Artificial intelligence has become the most significant talking point. It’s not just in Silicon Valley, either. The technology's promise – and threat – is on the agenda on Wall Street and in the halls of power in Washington, DC. Proponents of AI believe it will touch every facet of human life, whereas critics think it’s somewhat overblown. The truth is probably somewhere in between. Still, it’s unarguable that AI won’t grow in influence, including areas like sports predictions.
Yet, we wanted to comment a bit on two areas that will impact the future of sports modeling—the rush for ‘good’ data and the concept of competing models. We know that AI is going to be useful for everything from making fantasy football picks to spotting value in the NBA odds, but there are hurdles to overcome, and that’s the area we want to overcome here.

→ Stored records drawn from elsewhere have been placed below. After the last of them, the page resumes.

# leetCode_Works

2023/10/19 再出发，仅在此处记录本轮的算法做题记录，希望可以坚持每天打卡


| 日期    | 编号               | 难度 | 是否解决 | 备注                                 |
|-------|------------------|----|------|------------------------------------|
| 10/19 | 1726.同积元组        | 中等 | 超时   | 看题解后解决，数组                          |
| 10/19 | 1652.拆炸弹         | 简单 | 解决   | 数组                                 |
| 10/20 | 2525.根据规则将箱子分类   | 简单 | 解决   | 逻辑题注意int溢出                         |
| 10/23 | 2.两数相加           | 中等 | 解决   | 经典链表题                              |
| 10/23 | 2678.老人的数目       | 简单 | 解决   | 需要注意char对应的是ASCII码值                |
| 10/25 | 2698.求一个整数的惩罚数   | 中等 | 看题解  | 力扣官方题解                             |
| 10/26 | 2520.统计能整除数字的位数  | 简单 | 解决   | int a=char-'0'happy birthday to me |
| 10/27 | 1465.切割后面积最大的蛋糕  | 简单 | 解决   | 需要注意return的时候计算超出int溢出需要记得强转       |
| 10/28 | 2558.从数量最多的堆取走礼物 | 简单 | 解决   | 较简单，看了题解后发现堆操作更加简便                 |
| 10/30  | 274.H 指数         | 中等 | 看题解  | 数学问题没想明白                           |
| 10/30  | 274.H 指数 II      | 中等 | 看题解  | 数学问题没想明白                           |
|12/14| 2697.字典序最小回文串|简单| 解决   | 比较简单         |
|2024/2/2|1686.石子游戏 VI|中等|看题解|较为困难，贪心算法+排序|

Huge data deals signed by AI companies
The first is the access to data. If you follow tech news, you’ll have noted that there was a bit of a scramble across 2024 for AI companies like OpenAI and Google to strike deals with publishing companies for access to their data. OpenAI, for example, signed an exclusive agreement with Condé Nast, which publishes The New Yorker, Vogue, Wired, GQ, and other important ‘cultural’ publications.
OpenAI’s deal with Condé Nast has little to do with sports, but it does help us illustrate our point. OpenAI will have access to that vast catalog of reporting going back decades from those magazines, whereas other AI models will not, at least not legally. In short, OpenAI’s ChatGPT will know some things other chatbots do not. On the other hand, Google, Anthropic, Meta, and other companies with AI bots have signed exclusive deals with publications or have access to their data pools (like Meta and Facebook) that OpenAI does not have, so they will ‘know’ things that others do not.

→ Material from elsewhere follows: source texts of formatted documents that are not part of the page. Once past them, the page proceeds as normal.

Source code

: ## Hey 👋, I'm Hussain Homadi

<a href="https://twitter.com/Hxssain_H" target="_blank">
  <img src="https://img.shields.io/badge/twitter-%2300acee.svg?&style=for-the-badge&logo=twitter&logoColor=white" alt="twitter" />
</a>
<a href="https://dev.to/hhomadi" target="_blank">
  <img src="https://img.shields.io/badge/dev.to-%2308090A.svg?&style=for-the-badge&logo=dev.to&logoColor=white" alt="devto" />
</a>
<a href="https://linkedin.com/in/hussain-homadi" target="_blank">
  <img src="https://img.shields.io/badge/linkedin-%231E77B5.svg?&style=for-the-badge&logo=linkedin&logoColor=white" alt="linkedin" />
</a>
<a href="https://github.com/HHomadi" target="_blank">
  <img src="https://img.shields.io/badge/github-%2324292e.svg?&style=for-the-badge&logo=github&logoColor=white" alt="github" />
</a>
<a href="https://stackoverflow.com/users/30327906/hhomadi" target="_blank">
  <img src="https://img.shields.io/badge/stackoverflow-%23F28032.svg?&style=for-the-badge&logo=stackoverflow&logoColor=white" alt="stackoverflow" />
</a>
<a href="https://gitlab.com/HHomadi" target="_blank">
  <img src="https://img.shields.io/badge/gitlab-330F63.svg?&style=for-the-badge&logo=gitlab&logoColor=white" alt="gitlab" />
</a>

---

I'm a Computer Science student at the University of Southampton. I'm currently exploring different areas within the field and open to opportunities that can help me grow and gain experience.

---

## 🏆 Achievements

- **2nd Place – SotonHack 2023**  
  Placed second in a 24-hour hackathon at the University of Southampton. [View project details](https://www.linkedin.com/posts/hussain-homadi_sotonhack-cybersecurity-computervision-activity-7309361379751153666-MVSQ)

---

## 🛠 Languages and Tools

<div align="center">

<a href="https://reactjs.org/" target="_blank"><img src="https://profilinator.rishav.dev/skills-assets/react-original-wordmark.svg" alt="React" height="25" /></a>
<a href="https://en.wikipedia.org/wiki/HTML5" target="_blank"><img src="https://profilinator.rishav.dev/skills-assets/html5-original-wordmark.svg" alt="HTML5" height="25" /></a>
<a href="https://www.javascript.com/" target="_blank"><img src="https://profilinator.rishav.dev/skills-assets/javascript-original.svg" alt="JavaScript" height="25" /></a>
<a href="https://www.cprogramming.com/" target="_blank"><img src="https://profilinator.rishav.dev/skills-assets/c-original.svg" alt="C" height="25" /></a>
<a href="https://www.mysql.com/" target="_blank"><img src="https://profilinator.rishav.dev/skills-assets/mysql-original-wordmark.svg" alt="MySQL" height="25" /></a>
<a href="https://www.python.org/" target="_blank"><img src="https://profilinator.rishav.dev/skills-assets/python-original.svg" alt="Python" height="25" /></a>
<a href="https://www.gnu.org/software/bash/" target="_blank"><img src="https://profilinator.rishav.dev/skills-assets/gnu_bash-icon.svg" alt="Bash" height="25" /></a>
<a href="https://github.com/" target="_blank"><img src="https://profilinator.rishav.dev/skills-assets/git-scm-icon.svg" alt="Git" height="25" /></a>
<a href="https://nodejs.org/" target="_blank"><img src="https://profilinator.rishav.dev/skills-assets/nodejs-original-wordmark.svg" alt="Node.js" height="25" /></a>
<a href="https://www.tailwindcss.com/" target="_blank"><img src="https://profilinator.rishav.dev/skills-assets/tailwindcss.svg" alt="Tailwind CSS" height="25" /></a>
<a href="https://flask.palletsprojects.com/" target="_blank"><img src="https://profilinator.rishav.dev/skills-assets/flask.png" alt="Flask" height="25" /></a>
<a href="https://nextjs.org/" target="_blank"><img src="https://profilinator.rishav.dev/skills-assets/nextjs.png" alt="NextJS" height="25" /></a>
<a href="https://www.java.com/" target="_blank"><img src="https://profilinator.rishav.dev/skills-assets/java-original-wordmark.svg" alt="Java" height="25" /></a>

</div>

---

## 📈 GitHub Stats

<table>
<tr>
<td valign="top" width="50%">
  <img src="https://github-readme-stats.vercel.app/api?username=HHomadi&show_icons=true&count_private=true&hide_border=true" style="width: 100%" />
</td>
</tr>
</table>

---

The point for sports predictions is that the internet is not some vast open receptacle with data ready to be plucked at whim. Moreover, companies that hold the data – sports analytics companies – are not acutely aware that the data they hold is hugely valuable for AI training. Many have been taking steps to actively block AI from accessing those websites. Even if web crawlers somehow bypass the blocks, the website owners can ‘poison’ the data to ensure it’s unusable.
Sports analytics companies will want paid-for data access.

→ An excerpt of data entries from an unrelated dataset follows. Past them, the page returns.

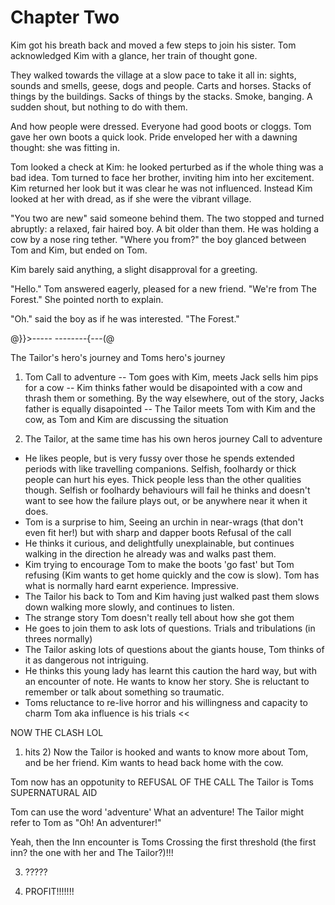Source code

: # Chapter Two

Kim got his breath back and moved a few steps to join his sister. Tom acknowledged Kim with a glance, her train of thought gone. 

They walked towards the village at a slow pace to take it all in: sights, sounds and smells, geese, dogs and people. Carts and horses. Stacks of things by the buildings. Sacks of things by the stacks. Smoke, banging. A sudden shout, but nothing to do with them.

And how people were dressed. Everyone had good boots or cloggs. Tom gave her own boots a quick look. Pride enveloped her with a dawning thought: she was fitting in.

Tom looked a check at Kim: he looked perturbed as if the whole thing was a bad idea. Tom turned to face her brother, inviting him into her excitement. Kim returned her look but it was clear he was not influenced. Instead Kim looked at her with dread, as if she were the vibrant village.

"You two are new" said someone behind them. The two stopped and turned abruptly: a relaxed, fair haired boy. A bit older than them. He was holding a cow by a nose ring tether. "Where you from?" the boy glanced between Tom and Kim, but ended on Tom.

Kim barely said anything, a slight disapproval for a greeting.

"Hello." Tom answered eagerly, pleased for a new friend. "We're from The Forest." She pointed north to explain.

"Oh." said the boy as if he was interested. "The Forest."






@}}>-----      --------{---(@


The Tailor's hero's journey and Toms hero's journey

1) Tom
Call to adventure
-- Tom goes with Kim, meets Jack sells him pips for a cow
-- Kim thinks father would be disapointed with a cow and thrash them or something. By the way elsewhere, out of the story, Jacks father is equally disapointed
-- The Tailor meets Tom with Kim and the cow, as Tom and Kim are discussing the situation

2) The Tailor, at the same time has his own heros journey
Call to adventure
- He likes people, but is very fussy over those he spends extended periods with like travelling companions. Selfish, foolhardy or thick people can hurt his eyes. Thick people less than the other qualities though. Selfish or foolhardy behaviours will fail he thinks and doesn't want to see how the failure plays out, or be anywhere near it when it does.
- Tom is a surprise to him, Seeing an urchin in near-wrags (that don't even fit her!) but with sharp and dapper boots 
Refusal of the call
- He thinks it curious, and delightfully unexplainable, but continues walking in the direction he already was and walks past them.
- Kim trying to encourage Tom to make the boots 'go fast' but Tom refusing (Kim wants to get home quickly and the cow is slow). Tom has what is normally hard earnt experience. Impressive.
- The Tailor his back to Tom and Kim having just walked past them slows down walking more slowly, and continues to listen.
- The strange story Tom doesn't really tell about how she got them
- He goes to join them to ask lots of questions.
Trials and tribulations (in threes normally)
- The Tailor asking lots of questions about the giants house, Tom thinks of it as dangerous not intriguing.
- He thinks this young lady has learnt this caution the hard way, but with an encounter of note. He wants to know her story. She is reluctant to remember or talk about something so traumatic.
- Toms reluctance to re-live horror and his willingness and capacity to charm Tom aka influence is his trials << 


NOW THE CLASH LOL
1) hits 2)
Now the Tailor is hooked and wants to know more about Tom, and be her friend. Kim wants to head back home with the cow.

Tom now has an oppotunity to REFUSAL OF THE CALL
The Tailor is Toms SUPERNATURAL AID

Tom can use the word 'adventure' What an adventure! The Tailor might refer to Tom as "Oh! An adventurer!"

Yeah, then the Inn encounter is Toms Crossing the first threshold (the first inn? the one with her and The Tailor?)!!!

3) ?????

4) PROFIT!!!!!!!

You might say that many data sites for sports modeling on the open web are publicly available. That is true, but it’s only up to a point. Anyone can look at Pro Football Reference and see historical results and statistics to develop an algorithm, but the whole point of AI is to go the extra mile. If the model does not have access to vast amounts of ‘good’ data, then its ability to predict is only negligibly better than a basic algorithm. If, for example, you fed an AI model the season’s college football results without any additional data, any human with good football knowledge could make more informed predictions.
None of this says AI won’t play a prominent role in sports modeling. We started this piece saying that it would. The argument aims to point out that AI bots are not omnipotent tools with access to all knowledge. Moreover, we are moving into a future where some AI models will have access to data that others do not, including sports data. It’s something to be wary of.
Ultimately, we predict there will be bespoke sports predictions AI models, either something akin to what you would find in OpenAI’s GPT Store or simply a release from an AI company that has built their model to focus on analyzing sports. Yet, it is always worth remembering that AI does not think, nor can it honestly reason. It is only as good as the data fed into it, and that data has become very valuable.